COMPASS: A Multi-Turn Benchmark for Tool-Mediated Planning & Preference Optimization
Tian Qin, Felix Bai, Ting-Yao Hu, Raviteja Vemulapalli, Hema Swetha Koppula, Zhiyang Xu, Bowen Jin, Mert Cemri, Jiarui Lu, Zirui Wang, Meng Cao
TL;DR
COMPASS addresses a gap in evaluating LLM agents by framing travel planning as constrained-preference optimization in a realistic, multi-turn setting. It introduces a realistic travel database, a modular GPT-5 based user simulator, and a comprehensive tool ecosystem to test cross-service coordination and preference optimization across hotel, flight, and permit bookings. Ground-truth exhaustive search enables exact utility scoring, with metrics for constraint satisfaction (acceptable rate) and optimization quality (optimality rate), revealing two key gaps: an acceptable-optimal gap and a plan-coordination gap, especially for open-source models.

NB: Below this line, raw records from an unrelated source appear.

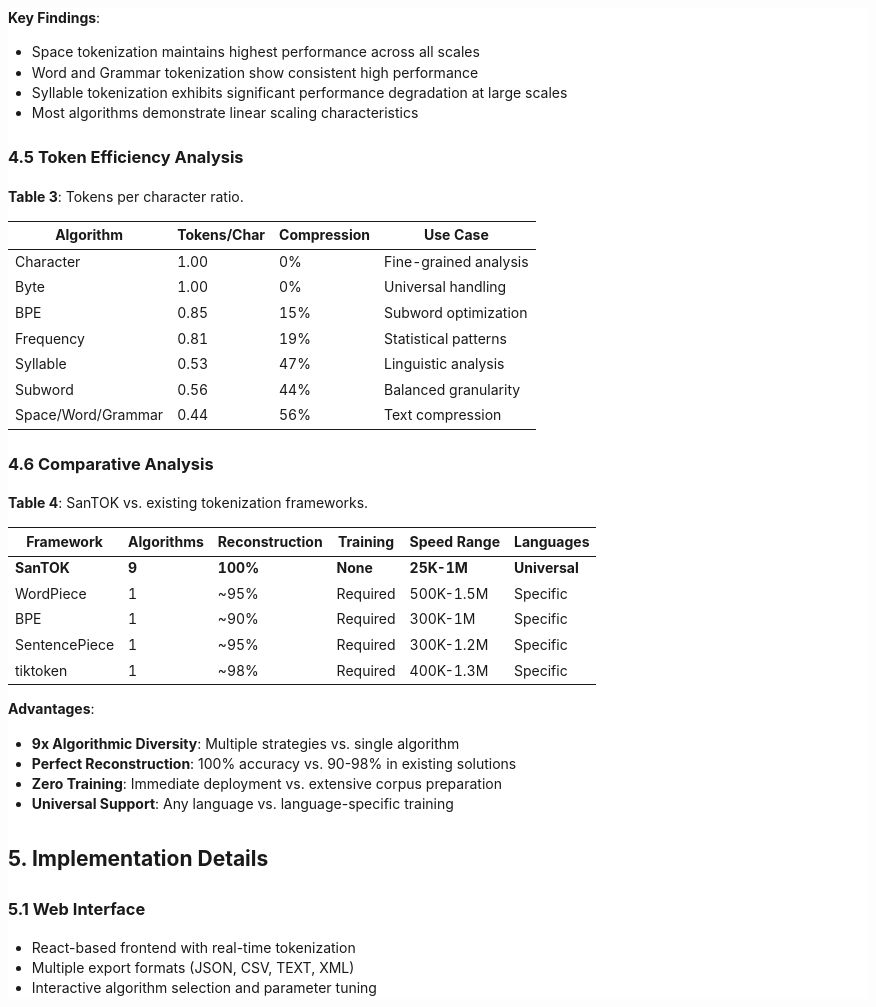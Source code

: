 **Key Findings**:
- Space tokenization maintains highest performance across all scales
- Word and Grammar tokenization show consistent high performance
- Syllable tokenization exhibits significant performance degradation at large scales
- Most algorithms demonstrate linear scaling characteristics

### 4.5 Token Efficiency Analysis

**Table 3**: Tokens per character ratio.

| Algorithm | Tokens/Char | Compression | Use Case |
|-----------|-------------|-------------|----------|
| Character | 1.00 | 0% | Fine-grained analysis |
| Byte | 1.00 | 0% | Universal handling |
| BPE | 0.85 | 15% | Subword optimization |
| Frequency | 0.81 | 19% | Statistical patterns |
| Syllable | 0.53 | 47% | Linguistic analysis |
| Subword | 0.56 | 44% | Balanced granularity |
| Space/Word/Grammar | 0.44 | 56% | Text compression |

### 4.6 Comparative Analysis

**Table 4**: SanTOK vs. existing tokenization frameworks.

| Framework | Algorithms | Reconstruction | Training | Speed Range | Languages |
|-----------|------------|----------------|----------|-------------|-----------|
| **SanTOK** | **9** | **100%** | **None** | **25K-1M** | **Universal** |
| WordPiece | 1 | ~95% | Required | 500K-1.5M | Specific |
| BPE | 1 | ~90% | Required | 300K-1M | Specific |
| SentencePiece | 1 | ~95% | Required | 300K-1.2M | Specific |
| tiktoken | 1 | ~98% | Required | 400K-1.3M | Specific |

**Advantages**:
- **9x Algorithmic Diversity**: Multiple strategies vs. single algorithm
- **Perfect Reconstruction**: 100% accuracy vs. 90-98% in existing solutions
- **Zero Training**: Immediate deployment vs. extensive corpus preparation
- **Universal Support**: Any language vs. language-specific training

## 5. Implementation Details

### 5.1 Web Interface

- React-based frontend with real-time tokenization
- Multiple export formats (JSON, CSV, TEXT, XML)
- Interactive algorithm selection and parameter tuning
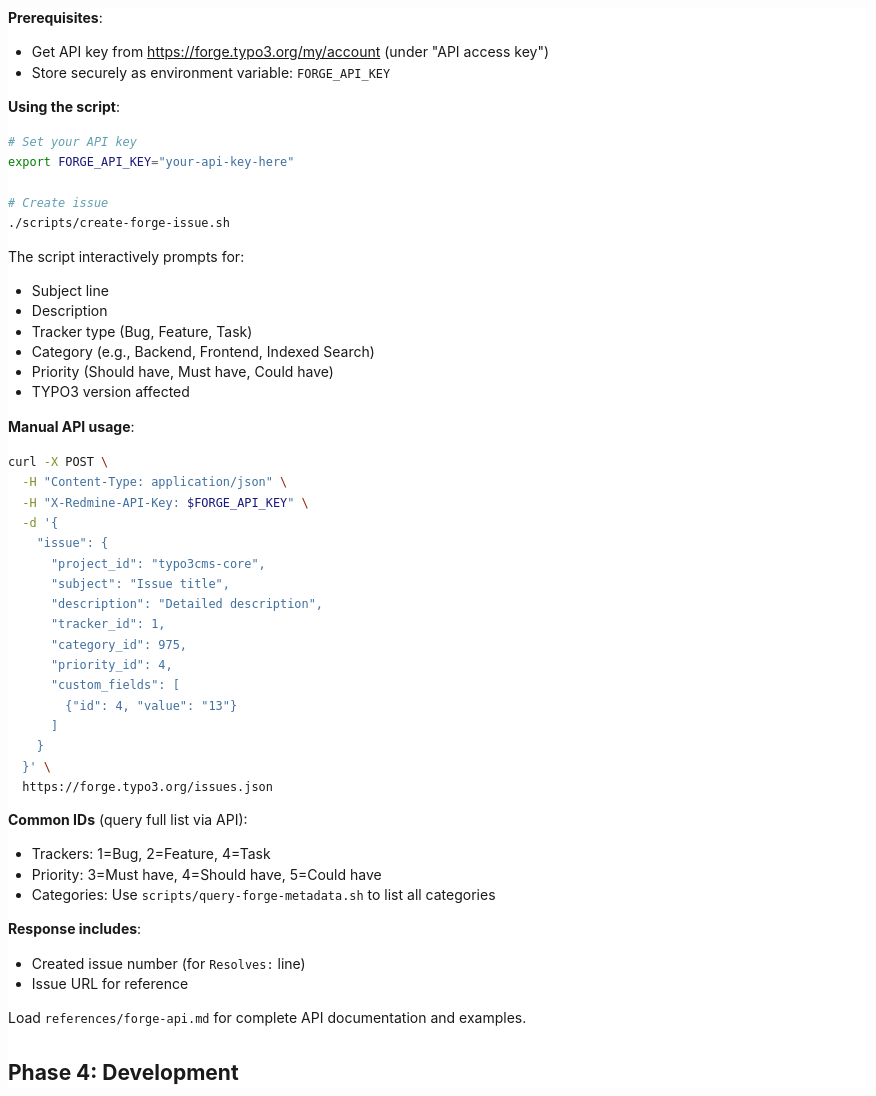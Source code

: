 **Prerequisites**:
- Get API key from https://forge.typo3.org/my/account (under "API access key")
- Store securely as environment variable: `FORGE_API_KEY`

**Using the script**:
```bash
# Set your API key
export FORGE_API_KEY="your-api-key-here"

# Create issue
./scripts/create-forge-issue.sh
```

The script interactively prompts for:
- Subject line
- Description
- Tracker type (Bug, Feature, Task)
- Category (e.g., Backend, Frontend, Indexed Search)
- Priority (Should have, Must have, Could have)
- TYPO3 version affected

**Manual API usage**:
```bash
curl -X POST \
  -H "Content-Type: application/json" \
  -H "X-Redmine-API-Key: $FORGE_API_KEY" \
  -d '{
    "issue": {
      "project_id": "typo3cms-core",
      "subject": "Issue title",
      "description": "Detailed description",
      "tracker_id": 1,
      "category_id": 975,
      "priority_id": 4,
      "custom_fields": [
        {"id": 4, "value": "13"}
      ]
    }
  }' \
  https://forge.typo3.org/issues.json
```

**Common IDs** (query full list via API):
- Trackers: 1=Bug, 2=Feature, 4=Task
- Priority: 3=Must have, 4=Should have, 5=Could have
- Categories: Use `scripts/query-forge-metadata.sh` to list all categories

**Response includes**:
- Created issue number (for `Resolves:` line)
- Issue URL for reference

Load `references/forge-api.md` for complete API documentation and examples.

## Phase 4: Development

The benchmark provides a practical, user-facing evaluation of agent reasoning and tool-use capabilities, guiding future improvements toward trustworthy, user-aligned AI assistants in real-world planning tasks.
Abstract
Real-world large language model (LLM) agents must master strategic tool use and user preference optimization through multi-turn interactions to assist users with complex planning tasks. We introduce COMPASS (Constrained Optimization through Multi-turn Planning and Strategic Solutions), a benchmark that evaluates agents on realistic travel-planning scenarios. We cast travel planning as a constrained preference optimization problem, where agents must satisfy hard constraints while simultaneously optimizing soft user preferences. To support this, we build a realistic travel database covering transportation, accommodation, and ticketing for 20 U.S. National Parks, along with a comprehensive tool ecosystem that mirrors commercial booking platforms. Evaluating state-of-the-art models, we uncover two critical gaps: (i) an acceptable-optimal gap, where agents reliably meet constraints but fail to optimize preferences, and (ii) a plan-coordination gap, where performance collapses on multi-service (flight and hotel) coordination tasks, especially for open-source models. By grounding reasoning and planning in a practical, user-facing domain, COMPASS provides a benchmark that directly measures an agent's ability to optimize user preferences in realistic tasks, bridging theoretical advances with real-world impact.